A continuous variable can be viewed as a categorical value using the binning feature, described below. Alternatively, binning can be used to regroup categorical data to consider it as a single variable. For example, if histological grade with values such as Well Defined, Moderately Well Defined, and Poorly Defined are selected, you can group Moderately Well Defined with Poorly Defined and treat them as one group for the purposes of this analysis.
To use the data binning feature with a box plot analysis:
Begin to set up a Box Plot with ANOVA analysis by following the instructions in section Box Plot with ANOVA.
Enable binning by selecting Enable binning.
Define the following and then click Run.
Select which variable should define the groups (Independent or Dependent) from the dropdown menu.
If the independent variable defines the groups, boxes will be plotted horizontally. If the dependent variable defines the groups, boxes will be plotted vertically
- Variable Type
Select whether the variable you have defined above is continuous or categorical from the dropdown menu.
A continuous variable can be turned into a categorical variable when you use the binning feature.
- Number of Bins
Type the number of bins you would like data to be organized in.

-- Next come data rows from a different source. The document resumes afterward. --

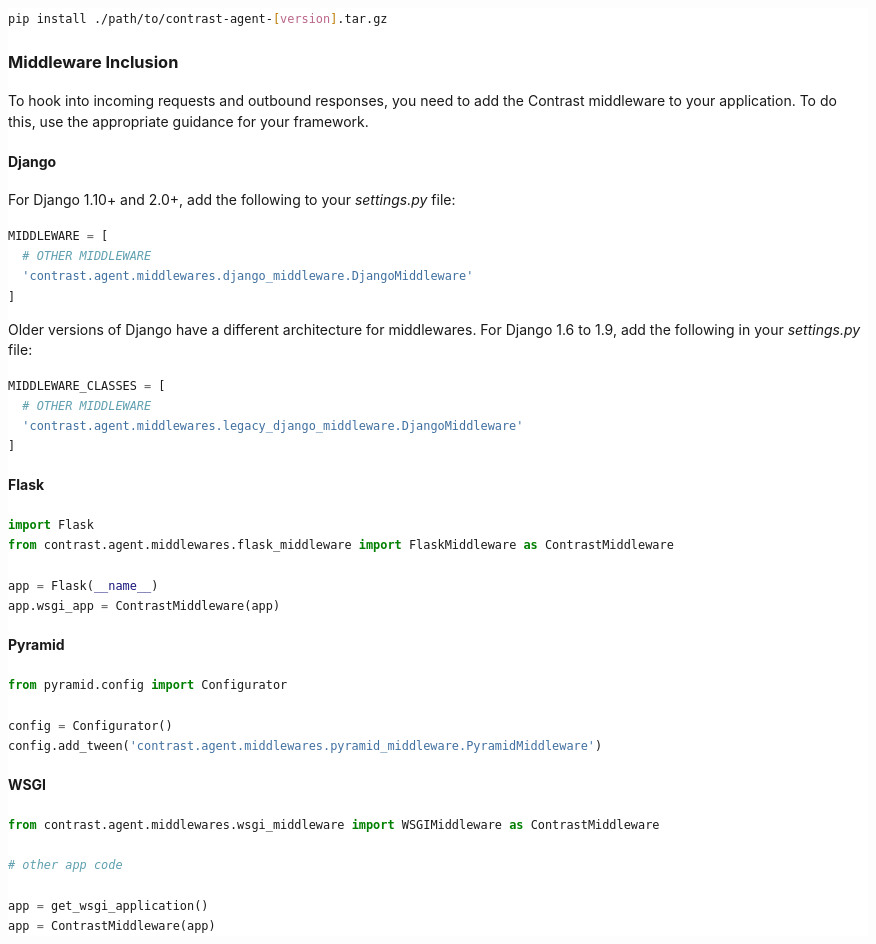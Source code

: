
 ``` bash
pip install ./path/to/contrast-agent-[version].tar.gz
```

### Middleware Inclusion

To hook into incoming requests and outbound responses, you need to add the
Contrast middleware to your application. To do this, use the appropriate
guidance for your framework.

#### Django

For Django 1.10+ and 2.0+, add the following to your *settings.py* file:

``` python
MIDDLEWARE = [
  # OTHER MIDDLEWARE
  'contrast.agent.middlewares.django_middleware.DjangoMiddleware'
]
```

Older versions of Django have a different architecture for middlewares. For
Django 1.6 to 1.9, add the following in your *settings.py* file:

``` python
MIDDLEWARE_CLASSES = [
  # OTHER MIDDLEWARE
  'contrast.agent.middlewares.legacy_django_middleware.DjangoMiddleware'
]
```

#### Flask

``` python
import Flask
from contrast.agent.middlewares.flask_middleware import FlaskMiddleware as ContrastMiddleware

app = Flask(__name__)
app.wsgi_app = ContrastMiddleware(app)
```

#### Pyramid

``` python
from pyramid.config import Configurator

config = Configurator()
config.add_tween('contrast.agent.middlewares.pyramid_middleware.PyramidMiddleware')
```

#### WSGI

``` python
from contrast.agent.middlewares.wsgi_middleware import WSGIMiddleware as ContrastMiddleware

# other app code

app = get_wsgi_application()
app = ContrastMiddleware(app)
```
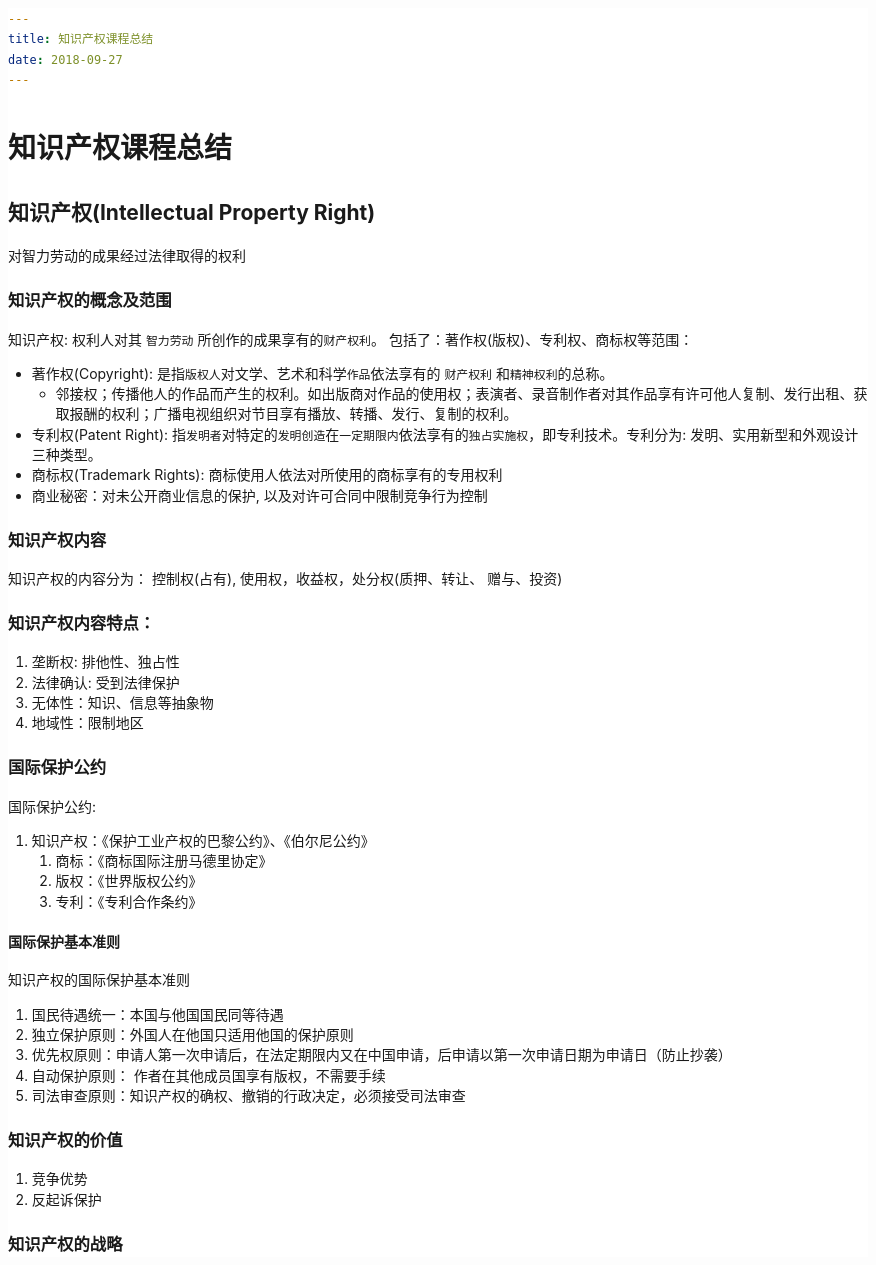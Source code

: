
 ```yaml
---
title: 知识产权课程总结
date: 2018-09-27
---
```

# 知识产权课程总结

## 知识产权(Intellectual Property Right)
对智力劳动的成果经过法律取得的权利

### 知识产权的概念及范围
知识产权: 权利人对其 `智力劳动` 所创作的成果享有的`财产权利`。 包括了：著作权(版权)、专利权、商标权等范围：
- 著作权(Copyright): 是指`版权人`对文学、艺术和科学`作品`依法享有的 `财产权利` 和`精神权利`的总称。
    - 邻接权；传播他人的作品而产生的权利。如出版商对作品的使用权；表演者、录音制作者对其作品享有许可他人复制、发行出租、获取报酬的权利；广播电视组织对节目享有播放、转播、发行、复制的权利。
- 专利权(Patent Right): 指`发明者`对特定的`发明创造`在`一定期限内`依法享有的`独占实施权`，即专利技术。专利分为: 发明、实用新型和外观设计三种类型。
- 商标权(Trademark Rights): 商标使用人依法对所使用的商标享有的专用权利
- 商业秘密：对未公开商业信息的保护, 以及对许可合同中限制竞争行为控制

### 知识产权内容
知识产权的内容分为： 控制权(占有), 使用权，收益权，处分权(质押、转让、 赠与、投资)

### 知识产权内容特点：
1. 垄断权: 排他性、独占性
2. 法律确认: 受到法律保护
3. 无体性：知识、信息等抽象物
4. 地域性：限制地区

### 国际保护公约
国际保护公约:
1. 知识产权：《保护工业产权的巴黎公约》、《伯尔尼公约》
    1. 商标：《商标国际注册马德里协定》
    2. 版权：《世界版权公约》
    3. 专利：《专利合作条约》

#### 国际保护基本准则
知识产权的国际保护基本准则
1. 国民待遇统一：本国与他国国民同等待遇
2. 独立保护原则：外国人在他国只适用他国的保护原则
3. 优先权原则：申请人第一次申请后，在法定期限内又在中国申请，后申请以第一次申请日期为申请日（防止抄袭）
4. 自动保护原则： 作者在其他成员国享有版权，不需要手续
5. 司法审查原则：知识产权的确权、撤销的行政决定，必须接受司法审查

### 知识产权的价值
1. 竞争优势
2. 反起诉保护

### 知识产权的战略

This step may require trial and error based on how you want to display data.
- Bin Assignments
Select how you would like data to be binned from the dropdown menu.
This feature can only be used when the variable type selected above is continuous.
What to use when:
Evenly Distribute Population: Assigns bins based on the underlying data.
For example, if the majority of the subjects in the study were elderly, bins based on age could look like: [(1-40), (40-80), (81-85), (86-90), (90-92)].
Evenly Spaced Bins: Creates bins based on the overall range of the variable.
For example, if the majority of the subjects in the study were elderly, bins based on age could look like: [(1-20), (21-40), (41-60), (61-80), (81-100)].
- Manual Binning
Select the checkbox if you want to bin manually.
This is the only binning method available if you are trying to bin a categorical variable type.
Complete the binning form that populates as a result of checking the Manual Binning box.